Joséphine
(2021 – 2022)
Cette série est un hommage à Joséphine Baker, entamée juste avant son intronisation au Panthéon fin novembre 2021. Elle s’inscrit dans la continuité de mes portraits décontextualisés réalisés avec une projection murale en surimpression. Je joue avec les images en créant des interférences spatio-temporelles en lien avec l’histoire du sujet. Tour à tour, star de music-hall, espionne lors de la seconde guerre mondiale, militante des droits civiques puis mère adoptive d’une tribu arc en ciel composée de 12 enfants aux origines cosmopolites, Joséphine Baker est une femme de courage et de convictions. Elle fût aussi à ses débuts, à l’image de la France de cette époque, une personnalité complexe, parfois ambiguë face à l’esprit colonial du Paris des années folles où ses danses endiablées à la célèbre ceinture de bananes et au son des tam-tam répondaient à une attente du genre : une vision stéréotypée et raciste du corps noir. Ce prisme exotique prévaudra aussi au cours de l’Exposition coloniale de 1931 et de ses insoutenables exhibitions de villages indigènes, pour laquelle elle accepta d’être l’égérie avant que sa candidature ne soit finalement rejetée par les autorités. A la fois, antisémite, nationaliste, colonial ou tolérant et ouvert aux artistes du monde entier, le Paris de cette époque fût rempli de contradictions et de paradoxes.

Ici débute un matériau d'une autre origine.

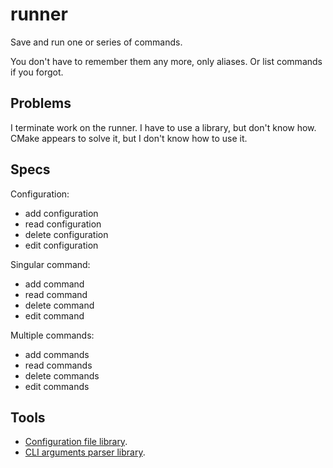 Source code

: # runner

Save and run one or series of commands.

You don't have to remember them any more, only aliases. Or list commands if you
forgot.

## Problems

I terminate work on the runner. I have to use a library, but don't know how.
CMake appears to solve it, but I don't know how to use it.

## Specs

Configuration:

- add configuration
- read configuration
- delete configuration
- edit configuration

Singular command:

- add command
- read command
- delete command
- edit command

Multiple commands:

- add commands
- read commands
- delete commands
- edit commands

## Tools

- [Configuration file library](https://github.com/boostorg/property_tree).
- [CLI arguments parser library](https://github.com/boostorg/program_options).
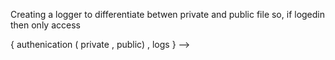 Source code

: Creating a logger to differentiate betwen private and public file so, if logedin then only access

<!-- <!-- 1. Middlewares
2. routes
3. crypto module
3. fs -->

{
authenication ( private , public) , logs
} -->
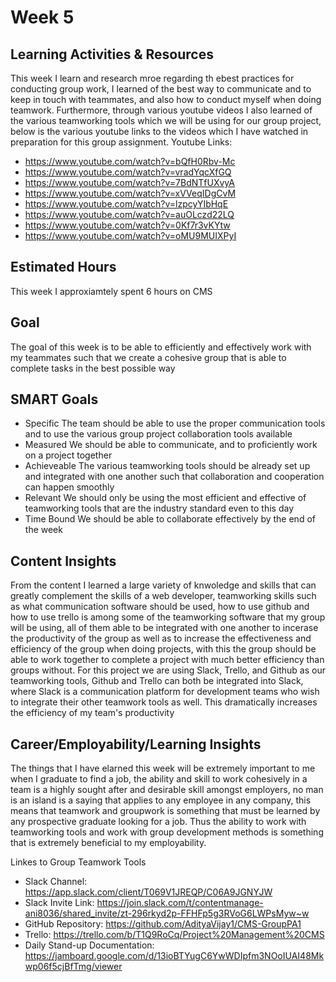 # Week 5

## Learning Activities & Resources
This week I learn and research mroe regarding th ebest practices for conducting group work, I learned of the best way to communicate and to keep in touch with teammates, and also how to conduct myself when doing teamwork. Furthermore, through various youtube videos I also learned of the various teamworking tools which we will be using for our group project, below is the various youtube links to the videos which I have watched in preparation for this group assignment.
Youtube Links:
* https://www.youtube.com/watch?v=bQfH0Rbv-Mc
* https://www.youtube.com/watch?v=vradYqcXfGQ
* https://www.youtube.com/watch?v=7BdNTfUXvyA
* https://www.youtube.com/watch?v=xVVeqIDgCvM
* https://www.youtube.com/watch?v=lzpcyYIbHqE
* https://www.youtube.com/watch?v=auOLczd22LQ
* https://www.youtube.com/watch?v=0Kf7r3vKYtw
* https://www.youtube.com/watch?v=oMU9MUIXPyI

## Estimated Hours
This week I approxiamtely spent 6 hours on CMS

## Goal

The goal of this week is to be able to efficiently and effectively work with my teammates such that we create a cohesive group that is able to complete tasks in the best possible way

## SMART Goals

* Specific
The team should be able to use the proper communication tools and to use the various group project collaboration tools available
* Measured
We should be able to communicate, and to proficiently work on a project together
* Achieveable
The various teamworking tools should be already set up and integrated with one another such that collaboration and cooperation can happen smoothly
* Relevant
We should only be using the most efficient and effective of teamworking tools that are the industry standard even to this day
* Time Bound
We should be able to collaborate effectively by the end of the week

## Content Insights
From the content I learned a large variety of knwoledge and skills that can greatly complement the skills of a web developer, teamworking skills such as what communication software should be used,  how to use github and how to use trello is among some of the teamworking software that my group will be using, all of them able to be integrated with one another to incerase the productivity of the group as well as to increase the effectiveness and efficiency of the group when doing projects, with this the group should be able to work together to complete a project with much better efficiency than groups without. For this project we are using Slack, Trello, and Github as our teamworking tools, Github and Trello can both be integrated into Slack, where Slack is a communication platform for development teams who wish to integrate their other teamwork tools as well. This dramatically increases the efficiency of my team's productivity
## Career/Employability/Learning Insights
The things that I have elarned this week will be extremely important to me when I graduate to find a job, the ability and skill to work cohesively in a team is a highly sought after and desirable skill amongst employers, no man is an island is a saying that applies to any employee in any company, this means that teamwork and groupwork is something that must be learned by any prospective graduate looking for a job. Thus the ability to work with teamworking tools and work with group development methods is something that is extremely beneficial to my employability.

Linkes to Group Teamwork Tools
* Slack Channel: https://app.slack.com/client/T069V1JREQP/C06A9JGNYJW
* Slack Invite Link: https://join.slack.com/t/contentmanage-ani8036/shared_invite/zt-296rkyd2p-FFHFp5g3RVoG6LWPsMyw~w
* GitHub Repository: https://github.com/AdityaVijay1/CMS-GroupPA1
* Trello: https://trello.com/b/T1Q9RoCq/Project%20Management%20CMS
* Daily Stand-up Documentation: https://jamboard.google.com/d/13ioBTYugC6YwWDIpfm3NOoIUAI48Mkwp06f5cjBfTmg/viewer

Symbole assumé d’un exotisme érotisé très en vogue à cette période, Joséphine Baker, loin d’en être dupe, a su s’accommoder de ce rôle de “sauvage” subversive et lascive avec une incroyable force de caractère. Femme ambitieuse qui a connu la grande précarité et la ségrégation raciale la plus abjecte lors de son enfance américaine, elle a toujours gardé une foi inébranlable en l’humanité et n’a cessé de combattre, durant toute sa vie, toutes les formes de racisme. Elle ne s’est jamais posée en victime et fût d’une très grande modernité dans les différentes actions qu’elle a menées. Le parcours de Joséphine Baker témoigne de la complexité du regard porté par notre République sur les femmes noires et, au delà de l’aspect sexualisé, sur les corps noirs en général. A travers ces clichés, c’est bien notre regard que nous devons examiner de façon critique, ce dernier fût déterminé pendant des décennies par l’idéologie coloniale et il en demeure aujourd’hui encore quelques symptômes.